++++ THE RECORDS

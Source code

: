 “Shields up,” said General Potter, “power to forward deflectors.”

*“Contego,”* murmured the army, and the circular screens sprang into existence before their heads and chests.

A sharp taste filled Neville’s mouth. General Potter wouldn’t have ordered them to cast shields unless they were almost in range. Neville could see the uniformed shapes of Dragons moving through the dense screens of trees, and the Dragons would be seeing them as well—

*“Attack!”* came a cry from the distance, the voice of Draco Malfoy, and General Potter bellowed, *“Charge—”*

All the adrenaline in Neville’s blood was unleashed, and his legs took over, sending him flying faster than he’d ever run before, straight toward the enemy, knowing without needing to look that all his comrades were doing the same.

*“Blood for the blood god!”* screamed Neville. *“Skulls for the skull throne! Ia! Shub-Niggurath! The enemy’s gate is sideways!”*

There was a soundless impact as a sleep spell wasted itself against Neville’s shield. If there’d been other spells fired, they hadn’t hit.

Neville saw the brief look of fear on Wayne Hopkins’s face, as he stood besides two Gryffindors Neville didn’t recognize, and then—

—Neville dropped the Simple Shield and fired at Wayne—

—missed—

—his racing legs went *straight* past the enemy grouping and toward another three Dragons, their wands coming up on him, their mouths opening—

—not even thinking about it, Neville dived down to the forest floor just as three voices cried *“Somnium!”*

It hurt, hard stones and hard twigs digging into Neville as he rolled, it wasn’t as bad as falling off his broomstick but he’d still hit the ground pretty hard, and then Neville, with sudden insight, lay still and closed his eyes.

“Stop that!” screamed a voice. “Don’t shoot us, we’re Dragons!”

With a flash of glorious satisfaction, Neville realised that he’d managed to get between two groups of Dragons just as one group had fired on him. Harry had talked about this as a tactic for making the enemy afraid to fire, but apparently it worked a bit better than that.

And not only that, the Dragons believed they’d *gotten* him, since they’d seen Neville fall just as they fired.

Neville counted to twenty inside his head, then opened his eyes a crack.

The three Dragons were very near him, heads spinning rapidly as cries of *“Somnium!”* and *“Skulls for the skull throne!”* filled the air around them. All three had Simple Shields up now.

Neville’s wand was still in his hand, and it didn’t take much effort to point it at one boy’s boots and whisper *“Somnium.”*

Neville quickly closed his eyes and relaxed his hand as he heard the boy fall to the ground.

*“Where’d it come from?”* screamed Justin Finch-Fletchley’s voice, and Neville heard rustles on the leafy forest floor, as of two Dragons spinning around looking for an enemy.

++++++++

DESCRIPTION OF THE TASK → The records above need to be returned in full, with nothing altered.

FINISHED TASK →
Source code

: “Shields up,” said General Potter, “power to forward deflectors.”

*“Contego,”* murmured the army, and the circular screens sprang into existence before their heads and chests.

A sharp taste filled Neville’s mouth. General Potter wouldn’t have ordered them to cast shields unless they were almost in range. Neville could see the uniformed shapes of Dragons moving through the dense screens of trees, and the Dragons would be seeing them as well—

*“Attack!”* came a cry from the distance, the voice of Draco Malfoy, and General Potter bellowed, *“Charge—”*

All the adrenaline in Neville’s blood was unleashed, and his legs took over, sending him flying faster than he’d ever run before, straight toward the enemy, knowing without needing to look that all his comrades were doing the same.

*“Blood for the blood god!”* screamed Neville. *“Skulls for the skull throne! Ia! Shub-Niggurath! The enemy’s gate is sideways!”*

There was a soundless impact as a sleep spell wasted itself against Neville’s shield. If there’d been other spells fired, they hadn’t hit.

Neville saw the brief look of fear on Wayne Hopkins’s face, as he stood besides two Gryffindors Neville didn’t recognize, and then—

—Neville dropped the Simple Shield and fired at Wayne—

—missed—

—his racing legs went *straight* past the enemy grouping and toward another three Dragons, their wands coming up on him, their mouths opening—

—not even thinking about it, Neville dived down to the forest floor just as three voices cried *“Somnium!”*

It hurt, hard stones and hard twigs digging into Neville as he rolled, it wasn’t as bad as falling off his broomstick but he’d still hit the ground pretty hard, and then Neville, with sudden insight, lay still and closed his eyes.

“Stop that!” screamed a voice. “Don’t shoot us, we’re Dragons!”

With a flash of glorious satisfaction, Neville realised that he’d managed to get between two groups of Dragons just as one group had fired on him. Harry had talked about this as a tactic for making the enemy afraid to fire, but apparently it worked a bit better than that.

And not only that, the Dragons believed they’d *gotten* him, since they’d seen Neville fall just as they fired.

Neville counted to twenty inside his head, then opened his eyes a crack.

The three Dragons were very near him, heads spinning rapidly as cries of *“Somnium!”* and *“Skulls for the skull throne!”* filled the air around them. All three had Simple Shields up now.

Neville’s wand was still in his hand, and it didn’t take much effort to point it at one boy’s boots and whisper *“Somnium.”*

Neville quickly closed his eyes and relaxed his hand as he heard the boy fall to the ground.

*“Where’d it come from?”* screamed Justin Finch-Fletchley’s voice, and Neville heard rustles on the leafy forest floor, as of two Dragons spinning around looking for an enemy.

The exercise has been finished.